Reacting to reports that ahead of scheduled trilogue discussions on February 16th, the EU Council will remove mention of black carbon from a future review of the Fit for 55 Fuel EU Maritime Regulation, Clean Arctic Alliance Lead Advisor Sian Prior said:
“The EU’s Fit for 55 Fuel EU Maritime Regulation outcome being discussed in Strasbourg this week already fails to include a provision to regulate black carbon emissions, the largest source of shipping’s climate warming impact after CO2 – cutting any mention of doing so in the future is not only deplorable, it makes a complete mockery of the EU’s own commitments made in its 2021 Arctic Strategy to lead the world on reducing Arctic ship pollution”.
“Black carbon emissions have an disproportionate impact in the Arctic, a region already facing a climate breakdown set to lead to disastrous global consequences. Despite this, EU Council member states now reportedly want to eliminate any reference to black carbon in the regulatory review expected in 2026, claiming uncertainty and challenges in how to address black carbon”, said Prior.
“The Clean Arctic Alliance is calling on the EU Council and Parliament to retain the reference to black carbon in a review clause which would ensure that black carbon emissions from ships are considered at the first review of the Regulation”, she continued.

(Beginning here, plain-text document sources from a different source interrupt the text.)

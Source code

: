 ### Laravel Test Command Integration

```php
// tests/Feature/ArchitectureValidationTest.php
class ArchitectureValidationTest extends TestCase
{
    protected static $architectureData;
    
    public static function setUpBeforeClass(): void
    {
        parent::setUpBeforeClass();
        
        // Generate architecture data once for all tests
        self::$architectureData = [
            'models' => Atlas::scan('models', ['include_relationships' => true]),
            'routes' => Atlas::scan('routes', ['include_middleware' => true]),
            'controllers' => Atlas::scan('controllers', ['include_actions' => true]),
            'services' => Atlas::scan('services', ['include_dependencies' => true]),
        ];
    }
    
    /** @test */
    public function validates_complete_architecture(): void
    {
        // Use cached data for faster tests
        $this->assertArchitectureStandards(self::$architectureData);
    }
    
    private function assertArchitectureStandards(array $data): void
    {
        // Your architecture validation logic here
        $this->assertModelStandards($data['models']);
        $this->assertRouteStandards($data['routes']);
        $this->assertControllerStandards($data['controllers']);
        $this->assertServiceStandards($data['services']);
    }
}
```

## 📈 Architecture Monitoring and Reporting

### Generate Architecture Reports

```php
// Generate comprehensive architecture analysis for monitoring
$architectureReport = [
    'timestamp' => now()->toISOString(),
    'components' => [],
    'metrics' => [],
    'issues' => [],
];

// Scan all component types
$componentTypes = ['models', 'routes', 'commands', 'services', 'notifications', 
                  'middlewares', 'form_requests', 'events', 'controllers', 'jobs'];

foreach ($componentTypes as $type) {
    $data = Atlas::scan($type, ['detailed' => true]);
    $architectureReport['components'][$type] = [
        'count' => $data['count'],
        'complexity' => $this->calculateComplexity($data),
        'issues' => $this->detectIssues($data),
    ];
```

As it stands, the Fit for 55 Fuel EU Maritime Regulation does not address black carbon – despite the Clean Arctic Alliance arguing for its inclusion – but it does include a review clause. This would mean that the Regulation would be reviewed in 2026, and black carbon must be explicitly included in the review. The danger now is that reference to black carbon could be removed.
Black carbon is a potent climate forcing pollutant with an impact over three thousand times that of CO2. The International Maritime Organization has already formally recognised that black carbon is the second largest source of ship climate warming, and it is responsible for around 20% of shipping’s climate impact (on a 20 year basis) . Black carbon has a disproportionately high impact when released in and near the Arctic – when emitted from the exhausts of ships burning oil-based fuel and settles onto snow and ice, it accelerates melting and the loss of reflectivity – the albedo effect – which creates a feedback loop that further exacerbates local and global heating. Learn more about black carbon here.
In 2021, the European Union’s Arctic Strategy committed EU member states to tackle black carbon emissions from shipping by promoting faster and more ambitious emission reductions for Arctic shipping and pushing for zero-pollution of shipping in the Arctic. Data shows that ships trading to/from EU ports contribute the greatest volume of black carbon from maritime transport reaching the Arctic.